CRENÇA NA TECNOLOGIA

Para um democrata, não pode haver nenhum poder ou autoridade independente daquela que é controlada pelo povo. Essa dicotomia, necessária e inevitável para um democrata, representa a oposição entre a autoridade sobre o povo e o poder do povo em si, bem como sua capacidade natural de se auto-governar. 

A democracia seria uma revolução permanente contra o governo, e o povo deveria se opor sempre a autoridade, porque sempre teve o poder de auto-governo. Cooperando mutuamente, povo pode se auto-organizar de forma natural, livre da autoridade daqueles que tomam o poder do povo para si.
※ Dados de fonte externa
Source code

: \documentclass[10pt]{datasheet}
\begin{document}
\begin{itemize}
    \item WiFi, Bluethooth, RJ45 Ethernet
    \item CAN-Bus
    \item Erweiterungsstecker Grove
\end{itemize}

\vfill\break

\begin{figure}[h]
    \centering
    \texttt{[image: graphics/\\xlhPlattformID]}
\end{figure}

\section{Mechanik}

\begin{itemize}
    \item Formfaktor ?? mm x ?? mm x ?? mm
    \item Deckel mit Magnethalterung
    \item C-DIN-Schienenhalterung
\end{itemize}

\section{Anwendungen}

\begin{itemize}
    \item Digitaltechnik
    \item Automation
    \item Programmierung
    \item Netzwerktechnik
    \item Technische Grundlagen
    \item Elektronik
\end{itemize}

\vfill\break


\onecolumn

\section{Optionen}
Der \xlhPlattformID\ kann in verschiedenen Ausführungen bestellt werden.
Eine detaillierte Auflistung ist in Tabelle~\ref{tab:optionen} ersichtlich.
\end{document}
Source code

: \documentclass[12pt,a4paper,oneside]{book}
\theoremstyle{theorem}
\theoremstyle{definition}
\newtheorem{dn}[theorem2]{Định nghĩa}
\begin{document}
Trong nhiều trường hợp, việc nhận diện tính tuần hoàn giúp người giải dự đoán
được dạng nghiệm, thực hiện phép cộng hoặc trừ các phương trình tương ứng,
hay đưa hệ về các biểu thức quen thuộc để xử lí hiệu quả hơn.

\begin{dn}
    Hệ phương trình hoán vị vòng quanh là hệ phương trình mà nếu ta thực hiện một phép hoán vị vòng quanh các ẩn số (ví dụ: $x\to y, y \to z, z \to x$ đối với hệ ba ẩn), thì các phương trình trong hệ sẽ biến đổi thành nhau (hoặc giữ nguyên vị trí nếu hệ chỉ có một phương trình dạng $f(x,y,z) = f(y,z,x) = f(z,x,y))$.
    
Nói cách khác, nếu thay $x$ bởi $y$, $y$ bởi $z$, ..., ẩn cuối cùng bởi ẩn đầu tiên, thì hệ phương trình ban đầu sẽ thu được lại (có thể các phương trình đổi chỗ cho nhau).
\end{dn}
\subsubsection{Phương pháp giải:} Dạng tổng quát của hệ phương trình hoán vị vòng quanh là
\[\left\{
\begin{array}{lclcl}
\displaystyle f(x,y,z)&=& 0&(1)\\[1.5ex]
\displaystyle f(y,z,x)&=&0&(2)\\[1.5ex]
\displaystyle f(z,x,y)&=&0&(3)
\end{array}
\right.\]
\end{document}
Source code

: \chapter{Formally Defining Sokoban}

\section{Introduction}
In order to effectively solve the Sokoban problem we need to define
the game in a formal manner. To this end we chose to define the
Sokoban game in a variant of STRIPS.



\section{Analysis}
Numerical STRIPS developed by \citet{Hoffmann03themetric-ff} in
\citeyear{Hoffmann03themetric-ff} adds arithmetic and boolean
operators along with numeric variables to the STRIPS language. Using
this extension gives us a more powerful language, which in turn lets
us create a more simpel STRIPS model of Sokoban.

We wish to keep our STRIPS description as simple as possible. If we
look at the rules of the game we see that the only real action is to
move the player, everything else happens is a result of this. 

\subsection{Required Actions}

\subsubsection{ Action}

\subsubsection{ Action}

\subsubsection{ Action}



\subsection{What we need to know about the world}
Quanto ao avanço da modernidade em direção ao modo de vida urbano e industrial, não há problemas, desde que o povo tenha controle sobre os meios de produção através dos seus representantes. 

De acordo com essa visão, onde quer que haja submissão a autoridade não há liberdade, e todo aquele que julga ter autoridade é um escravizador. Os democratas seriam os criadores das instituições que permitem a livre evolução da sociedade, e os governistas são aqueles que tentam usar a sociedade e suas instituições liberais para proveito próprio. Os democratas reagiriam a isso lutando contra essa apropriação de poder politico. Os inimigos da democracia são precisamente aqueles que não permitem que a sociedade avance. A democracia seria um modo de organização igualitário da sociedade de massas, e essa igualdade significa liberdade do jugo da autoridade. 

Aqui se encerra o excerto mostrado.